20 BEST Stops on the Vancouver To Whistler Drive (Sea to Sky Highway)

There is only one road that will take you from Vancouver to Whistler, and that is Highway 99, or otherwise called the Sea to Sky Highway. The views are simply stunning from almost the second you leave Vancouver and on a clear day you can see Mount Garibaldi, Black Tusk, and the Howe Sound.
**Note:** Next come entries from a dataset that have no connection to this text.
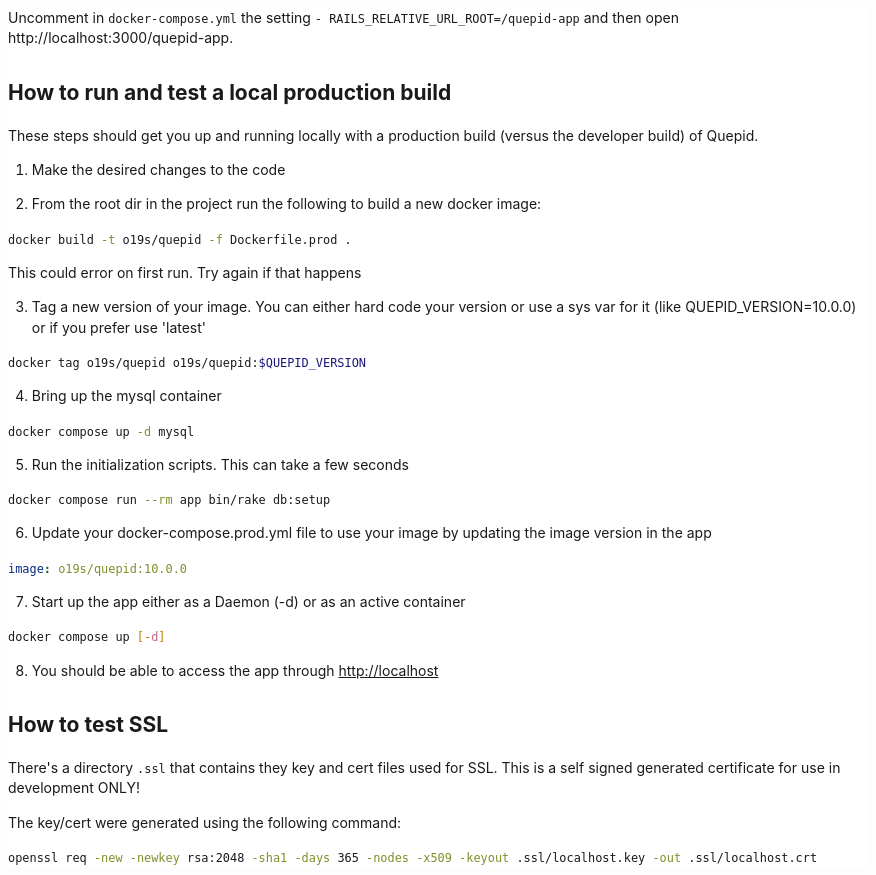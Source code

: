 Uncomment in `docker-compose.yml` the setting `- RAILS_RELATIVE_URL_ROOT=/quepid-app` and then open http://localhost:3000/quepid-app.

## How to run and test a local production build

These steps should get you up and running locally with a production build (versus the developer build)
of Quepid.

1. Make the desired changes to the code

2. From the root dir in the project run the following to build a new docker image:
```bash
docker build -t o19s/quepid -f Dockerfile.prod .
```
This could error on first run. Try again if that happens

3. Tag a new version of your image.
   You can either hard code your version or use a sys var for it (like QUEPID_VERSION=10.0.0) or if you prefer use 'latest'
```bash
docker tag o19s/quepid o19s/quepid:$QUEPID_VERSION
```

4. Bring up the mysql container
```bash
docker compose up -d mysql
```

5. Run the initialization scripts. This can take a few seconds
```bash
docker compose run --rm app bin/rake db:setup
```

6. Update your docker-compose.prod.yml file to use your image by updating the image version in the app 
```yaml
image: o19s/quepid:10.0.0
```

7. Start up the app either as a Daemon (-d) or as an active container
```bash
docker compose up [-d]
```

8. You should be able to access the app through [http://localhost](http://localhost)

## How to test SSL

There's a directory `.ssl` that contains they key and cert files used for SSL. This is a self signed generated certificate for use in development ONLY!

The key/cert were generated using the following command:

```bash
openssl req -new -newkey rsa:2048 -sha1 -days 365 -nodes -x509 -keyout .ssl/localhost.key -out .ssl/localhost.crt
```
There are a few ways to get between Vancouver and Whistler, and even though it’s a relatively short distance, there are tons of sights to stop at if you have the time!

Mountain biking in Whistler
Mountain Biking in Whistler

How Long Does it Take to Get From Vancouver to Whistler?
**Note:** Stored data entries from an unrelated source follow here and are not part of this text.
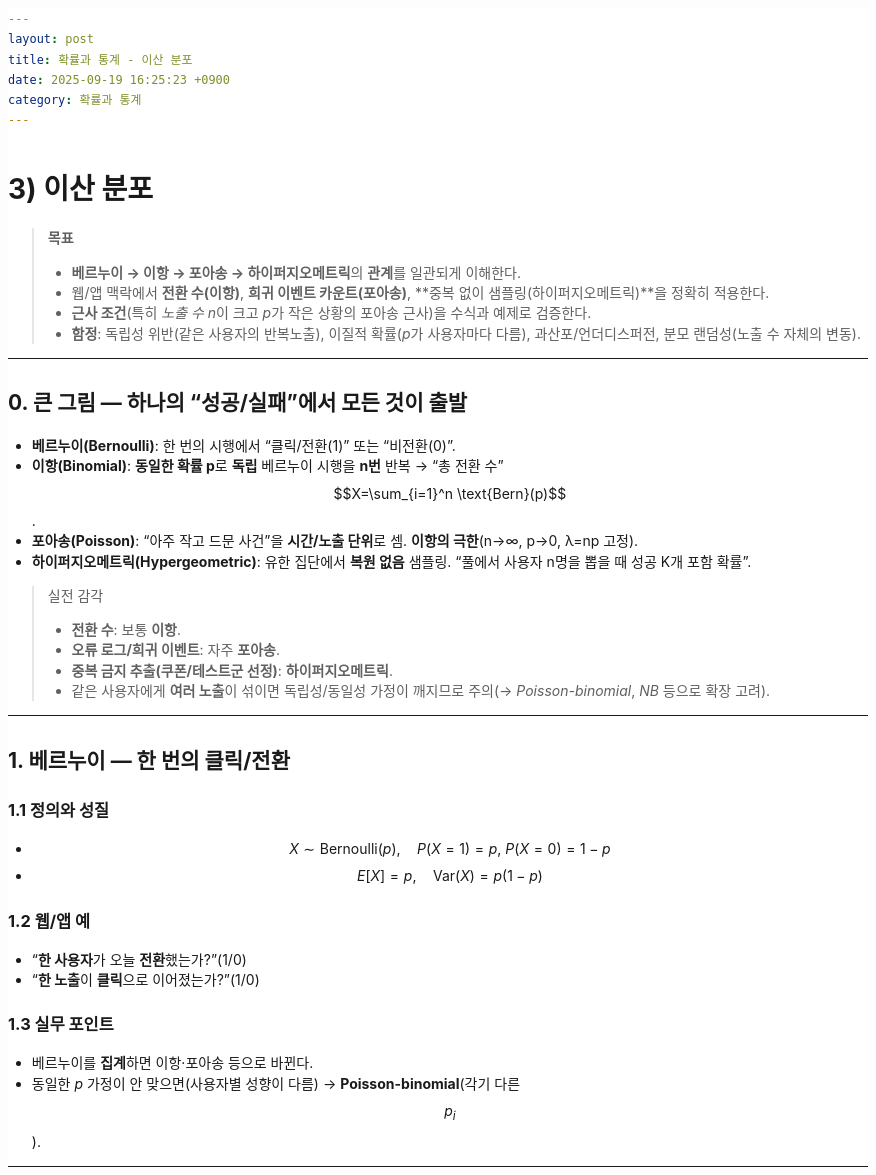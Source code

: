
 ```yaml
---
layout: post
title: 확률과 통계 - 이산 분포
date: 2025-09-19 16:25:23 +0900
category: 확률과 통계
---
```

# 3) 이산 분포

> **목표**  
> - **베르누이 → 이항 → 포아송 → 하이퍼지오메트릭**의 **관계**를 일관되게 이해한다.  
> - 웹/앱 맥락에서 **전환 수(이항)**, **희귀 이벤트 카운트(포아송)**, **중복 없이 샘플링(하이퍼지오메트릭)**을 정확히 적용한다.  
> - **근사 조건**(특히 *노출 수 n*이 크고 *p*가 작은 상황의 포아송 근사)을 수식과 예제로 검증한다.  
> - **함정**: 독립성 위반(같은 사용자의 반복노출), 이질적 확률(*p*가 사용자마다 다름), 과산포/언더디스퍼전, 분모 랜덤성(노출 수 자체의 변동).

---

## 0. 큰 그림 — 하나의 “성공/실패”에서 모든 것이 출발
- **베르누이(Bernoulli)**: 한 번의 시행에서 “클릭/전환(1)” 또는 “비전환(0)”.  
- **이항(Binomial)**: **동일한 확률 p**로 **독립** 베르누이 시행을 **n번** 반복 → “총 전환 수” $$X=\sum_{i=1}^n \text{Bern}(p)$$.  
- **포아송(Poisson)**: “아주 작고 드문 사건”을 **시간/노출 단위**로 셈. **이항의 극한**(n→∞, p→0, λ=np 고정).  
- **하이퍼지오메트릭(Hypergeometric)**: 유한 집단에서 **복원 없음** 샘플링. “풀에서 사용자 n명을 뽑을 때 성공 K개 포함 확률”.

> 실전 감각  
> - **전환 수**: 보통 **이항**.  
> - **오류 로그/희귀 이벤트**: 자주 **포아송**.  
> - **중복 금지 추출(쿠폰/테스트군 선정)**: **하이퍼지오메트릭**.  
> - 같은 사용자에게 **여러 노출**이 섞이면 독립성/동일성 가정이 깨지므로 주의(→ *Poisson-binomial*, *NB* 등으로 확장 고려).

---

## 1. 베르누이 — 한 번의 클릭/전환

### 1.1 정의와 성질
- $$X\sim \mathrm{Bernoulli}(p),\quad P(X=1)=p,\ P(X=0)=1-p$$  
- $$E[X]=p,\quad \mathrm{Var}(X)=p(1-p)$$

### 1.2 웹/앱 예
- “**한 사용자**가 오늘 **전환**했는가?”(1/0)  
- “**한 노출**이 **클릭**으로 이어졌는가?”(1/0)

### 1.3 실무 포인트
- 베르누이를 **집계**하면 이항·포아송 등으로 바뀐다.  
- 동일한 *p* 가정이 안 맞으면(사용자별 성향이 다름) → **Poisson-binomial**(각기 다른 $$p_i$$).

---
Depending on where you start in Vancouver, the distance by car from Downtown Vancouver to Whistler spans 121 kilometers (75 miles), with an estimated travel time of around 2 hours under normal driving conditions.

Buses From Vancouver to Whistler

Skylynx, Whistler Shuttle, Epic Rides, and the Squamish Connector (to Squamish), are all bus companies that operate daily, with frequent shuttle transportation from Vancouver Airport and Downtown Vancouver to Whistler.
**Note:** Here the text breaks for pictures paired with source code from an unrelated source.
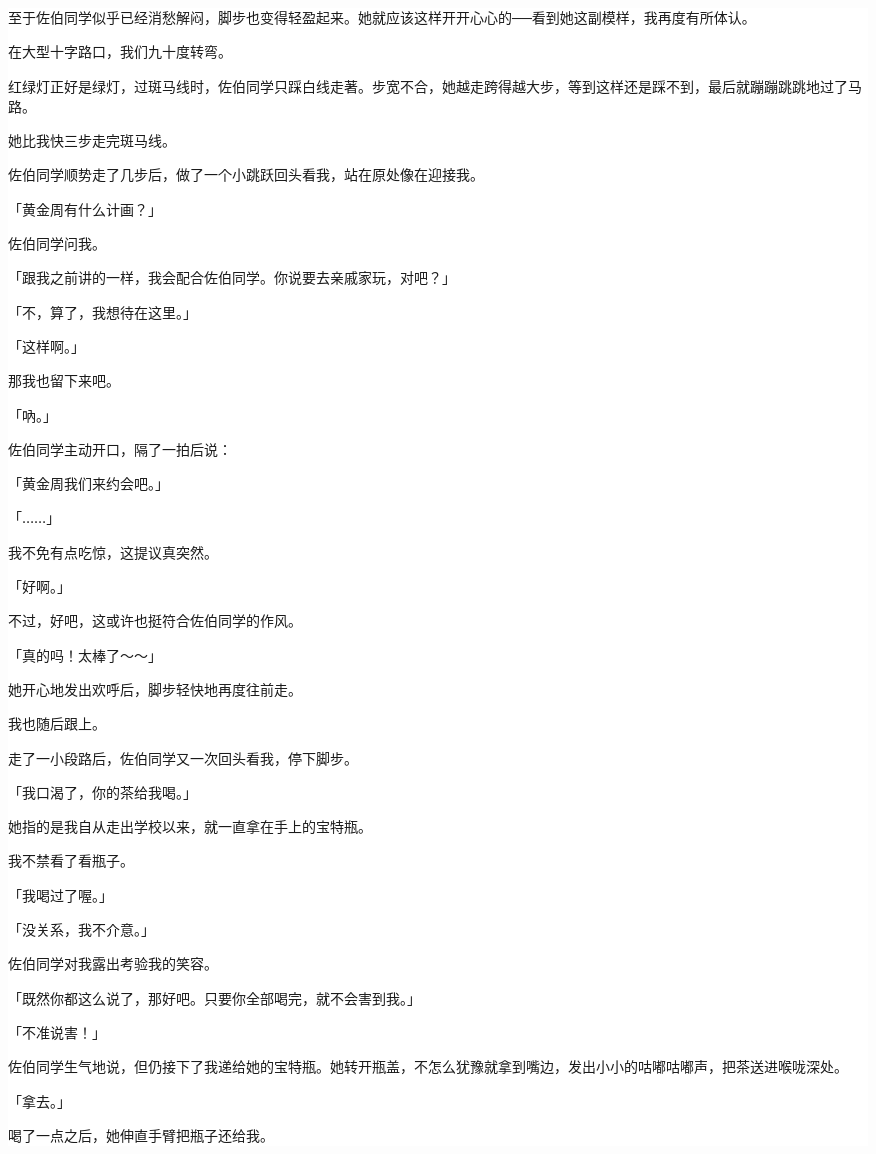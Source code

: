 至于佐伯同学似乎已经消愁解闷，脚步也变得轻盈起来。她就应该这样开开心心的──看到她这副模样，我再度有所体认。

在大型十字路口，我们九十度转弯。

红绿灯正好是绿灯，过斑马线时，佐伯同学只踩白线走著。步宽不合，她越走跨得越大步，等到这样还是踩不到，最后就蹦蹦跳跳地过了马路。

她比我快三步走完斑马线。

佐伯同学顺势走了几步后，做了一个小跳跃回头看我，站在原处像在迎接我。

「黄金周有什么计画？」

佐伯同学问我。

「跟我之前讲的一样，我会配合佐伯同学。你说要去亲戚家玩，对吧？」

「不，算了，我想待在这里。」

「这样啊。」

那我也留下来吧。

「吶。」

佐伯同学主动开口，隔了一拍后说：

「黄金周我们来约会吧。」

「……」

我不免有点吃惊，这提议真突然。

「好啊。」

不过，好吧，这或许也挺符合佐伯同学的作风。

「真的吗！太棒了～～」

她开心地发出欢呼后，脚步轻快地再度往前走。

我也随后跟上。

走了一小段路后，佐伯同学又一次回头看我，停下脚步。

「我口渴了，你的茶给我喝。」

她指的是我自从走出学校以来，就一直拿在手上的宝特瓶。

我不禁看了看瓶子。

「我喝过了喔。」

「没关系，我不介意。」

佐伯同学对我露出考验我的笑容。

「既然你都这么说了，那好吧。只要你全部喝完，就不会害到我。」

「不准说害！」

佐伯同学生气地说，但仍接下了我递给她的宝特瓶。她转开瓶盖，不怎么犹豫就拿到嘴边，发出小小的咕嘟咕嘟声，把茶送进喉咙深处。

「拿去。」

喝了一点之后，她伸直手臂把瓶子还给我。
Public Transport from Vancouver to Whistler

There is no public transportation to get from Vancouver to Whistler, but the many bus companies keeps prices competitive.

Are There Tours Between Vancouver and Whistler?

If you don’t have a vehicle but would still love to stop at the sights along the Sea to Sky Highway, this private tour stop at Shannon Falls, the third-tallest waterfall in British Columbia, as well as Britannia Beach, Squamish and the Aboriginal Cultural Centre before continuing onto Whistler!

This 10 hour tour option stops at Stanley Park, Horseshoe Bay, Shannon Falls, and spends four hours touring around Whistler. If you only have a day, this is a great option to get acquainted with the area and see as much as possible on a tight schedule.

Is There a Train to Whistler?

There is a railway that links Vancouver and Whistler, and while there used to be daily trips connecting the two this is no longer. While you can still visit Whistler by train as part of the Rocky Mountaineer Rainforest to Gold Rush Route, which goes from Vancouver to Jasper, there are no options to catch a train just from Vancouver to Whistler.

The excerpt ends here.